Help-to-Buy transition
The first Help-to-Buy scheme is scheduled to end in March 2021 and will be replaced from then until 2023 with a more restrictive scheme, aimed at first-time buyers only and with lower regional price caps replacing the national £600,000 limit. I’m told it’s an “absolute racing certainty” that both the transition date and end date will be moved. One caveat, however – the Treasury is said to be putting up stout resistance.
My assumption is that there could also be a range of measures to kick-start any stalled developments or to get landowners to start building on their sites – if they’ve not been persuaded to sell them to TW. For example, soft loans to developers to fund infrastructure and work in progress; or measures to speed up or bypass some of the minutiae of planning; or easier visa conditions for EU construction workers after free movement ends.
Another potential weapon in the government’s arsenal is stamp duty reform.
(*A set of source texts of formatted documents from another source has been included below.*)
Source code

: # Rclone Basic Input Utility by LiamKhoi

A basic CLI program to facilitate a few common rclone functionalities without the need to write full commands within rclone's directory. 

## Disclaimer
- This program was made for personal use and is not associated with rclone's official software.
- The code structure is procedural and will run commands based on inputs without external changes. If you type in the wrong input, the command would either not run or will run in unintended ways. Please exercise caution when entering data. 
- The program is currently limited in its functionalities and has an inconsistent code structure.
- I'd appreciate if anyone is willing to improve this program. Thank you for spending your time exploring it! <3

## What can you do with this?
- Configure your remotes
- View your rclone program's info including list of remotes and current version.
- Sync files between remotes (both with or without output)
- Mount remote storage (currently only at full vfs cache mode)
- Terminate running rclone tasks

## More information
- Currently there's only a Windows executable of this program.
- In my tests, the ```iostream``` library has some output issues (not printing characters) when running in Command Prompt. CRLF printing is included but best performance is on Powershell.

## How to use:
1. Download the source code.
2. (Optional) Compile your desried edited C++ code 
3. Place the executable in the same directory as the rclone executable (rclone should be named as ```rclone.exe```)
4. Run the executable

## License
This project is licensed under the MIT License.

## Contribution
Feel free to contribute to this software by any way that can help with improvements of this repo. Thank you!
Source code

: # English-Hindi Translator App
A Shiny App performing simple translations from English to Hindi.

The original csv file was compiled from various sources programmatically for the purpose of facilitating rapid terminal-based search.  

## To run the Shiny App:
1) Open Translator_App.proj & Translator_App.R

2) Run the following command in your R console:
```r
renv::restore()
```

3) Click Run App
I’ve been sceptical about the rumours that surface ahead of most Budgets suggesting sweeping cuts. First-time buyers have been helped, but that’s it. Otherwise, the government would be lambasted as ‘funding its rich mates’. The preoccupation, moreover, has been on increasing building volumes.
However, times have changed. Some movement in at least the middle house-price bands could have a major impact. This would not be to help owners of secondhand homes per se, but to improve liquidity in the wider market – possibly the sub-text for the opening of estate agents. Given the billions being hosed around, people would hardly notice, surely?
A ‘flattening of the curve’ on stamp duty bands, along with a ‘Marshall Plan’ for housebuilding, would be a much-needed fillip for the economy, employment and probably votes. Who could have seen that coming?